While We Wait

Kehlani

TSNMI  |  2019
7 / 10
par Yoofat  |  le 21 mars 2019

Il y a des chanteuses de R&B qui définissent mieux leur époque que d'autres. Quand certaines cherchent à réformer le genre de manière assez grotesque (coucou Tinashe), quand d'autres en calquent une formule un peu vieillotte (coucou Ella Mai), Kehlani conserve l'essence la plus fondamentale d'un artiste : l'authenticité, dans sa forme la plus pure.

Son album SweetSexySavage a marqué une génération de femmes que l'on cherchait, et que l'on cherche toujours, à réduire trop simplement à leur féminité. La sienne n'est pas un prétexte commercial, mais un sujet qu'elle traite avec sérieux et complexité, rejetant férocement tout ce qui bridait sa liberté - une position qui apparaît de nos jours comme absolument essentielle. 

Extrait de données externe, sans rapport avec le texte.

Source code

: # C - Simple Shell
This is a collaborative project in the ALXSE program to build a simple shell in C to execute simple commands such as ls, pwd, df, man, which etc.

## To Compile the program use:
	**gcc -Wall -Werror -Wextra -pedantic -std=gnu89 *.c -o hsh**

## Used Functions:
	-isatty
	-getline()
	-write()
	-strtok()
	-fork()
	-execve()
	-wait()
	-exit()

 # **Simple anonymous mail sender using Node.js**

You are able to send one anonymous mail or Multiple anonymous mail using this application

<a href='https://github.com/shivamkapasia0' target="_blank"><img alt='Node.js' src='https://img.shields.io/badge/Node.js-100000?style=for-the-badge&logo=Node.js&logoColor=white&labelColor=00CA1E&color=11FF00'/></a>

Alors oui, malgré tous les symboles dont s'affranchit Kehlani, il semble impossible pour cette dernière de se séparer de son image de fille d'Aalyiah. Mais n'est-ce pas là la meilleure prison possible pour une chanteuse de R&B ? Le fantôme de la défunte icône américaine plane en effet sur chaque chanson de While We Wait, que ce soit à travers les ambiances, certains airs ou certaines intonations (particulièrement sur "Nunya", en compagnie de Dom Kennedy). Mais cela ne l'empêche pas d'apporter de véritables propositions, tant sur le plan stylistique qu'intellectuel.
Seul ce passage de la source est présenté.